Il dibattito sul prossimo bilancio europeo, il Quadro Finanziario Pluriennale 2028–2034, rappresenta un crocevia decisivo per l’Unione. Al centro vi è la riforma della Politica di Coesione, il principale strumento di solidarietà territoriale e sviluppo dell’UE, che oggi rischia di essere snaturato da un eccesso di centralismo.

La proposta della Commissione – un modello basato su piani nazionali unificati e un rapporto diretto tra Bruxelles e gli Stati – punta alla semplificazione e al controllo, ma indebolisce il principio di sussidiarietà che ha dato senso all’Europa delle Regioni.

Non è un dettaglio tecnico, ma una scelta di visione: decidere che tipo di Unione vogliamo costruire.

Un’Europa calata dall’alto, che distribuisce risorse secondo criteri statali, o un’Europa fondata sulla cooperazione tra territori contigui, solidali, competitivi, e interdipendenti?

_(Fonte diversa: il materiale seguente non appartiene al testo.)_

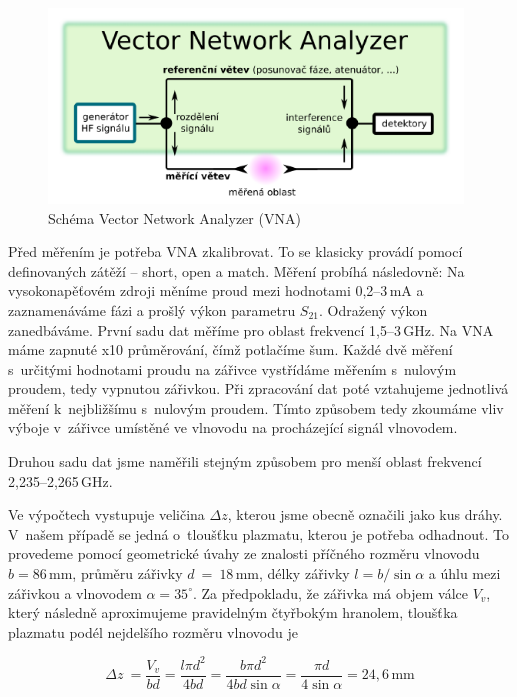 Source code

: \documentclass[a4paper,12pt]{article}
\begin{document}
\begin{figure}[h]
	\centering
	\includegraphics[width=110mm]{vna.png}
	\caption{Schéma Vector Network Analyzer (VNA)}
	\label{vna}
\end{figure}

Před měřením je potřeba VNA zkalibrovat. To se klasicky provádí pomocí definovaných
zátěží -- short, open a match. Měření probíhá následovně: Na vysokonapěťovém zdroji
měníme proud mezi hodnotami 0,2--3\,\si{\milli\ampere} a zaznamenáváme fázi a 
prošlý
výkon parametru $S_{21}$. Odražený výkon zanedbáváme. První sadu dat měříme pro oblast
frekvencí 1,5--3\,\si{\giga\hertz}. Na VNA máme zapnuté x10 průměrování, čímž 
potlačíme
šum. Každé dvě měření s~určitými hodnotami proudu na zářivce vystřídáme měřením
s~nulovým proudem, tedy vypnutou zářivkou. Při zpracování dat poté vztahujeme jednotlivá
měření k~nejbližšímu s~nulovým proudem. Tímto způsobem tedy zkoumáme vliv výboje v~zářivce umístěné ve vlnovodu na procházející signál vlnovodem.

Druhou sadu dat jsme naměřili stejným způsobem pro menší oblast frekvencí 
2,235--2,265\,\si{\giga\hertz}.

Ve výpočtech vystupuje veličina $\Delta z$, kterou jsme obecně označili jako kus dráhy.
V~našem případě se jedná o~tloušťku plazmatu, kterou je potřeba odhadnout. To provedeme
pomocí geometrické úvahy ze znalosti příčného rozměru vlnovodu $b = 
86$\,\si{\milli\meter},
průměru zářivky $d$~=~$18$\,\si{\milli\meter}, délky zářivky $l = b/\sin\alpha$ 
a úhlu mezi 
zářivkou a vlnovodem 
$\alpha = 35^{\circ}$. Za
předpokladu, že zářivka má objem válce $V_v$, který následně aproximujeme 
pravidelným
čtyř\-bo\-kým hranolem, tloušťka plazmatu podél nejdelšího rozměru vlnovodu je

\begin{equation}
	\Delta z~= \frac{V_v}{bd} = \frac{l \pi d^2}{4bd} = \frac{b \pi 
	d^2}{4bd\sin\alpha} = \frac{\pi d}{4\sin\alpha} = 24,6\,\si{\milli\meter}
\end{equation}
\end{document}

Il ritorno di una visione: il macroregionalismo, questa volta su scala europea.

In questa sfida si riaccende l’attualità del pensiero di Gianfranco Miglio, che già negli anni ’90 teorizzava macroregioni funzionali, capaci di unire comunità omogenee per identità, economia e geografia.

Oggi, in un contesto segnato da nuove faglie industriali, energetiche e sociali, quella visione trova un’inedita concretezza politica: le strategie macroregionali europee (Baltico, Danubio, Adriatico-Ionica, Alpina) coprono già oltre 200 milioni di cittadini, ma rimangono strumenti marginali, privi di fondi propri.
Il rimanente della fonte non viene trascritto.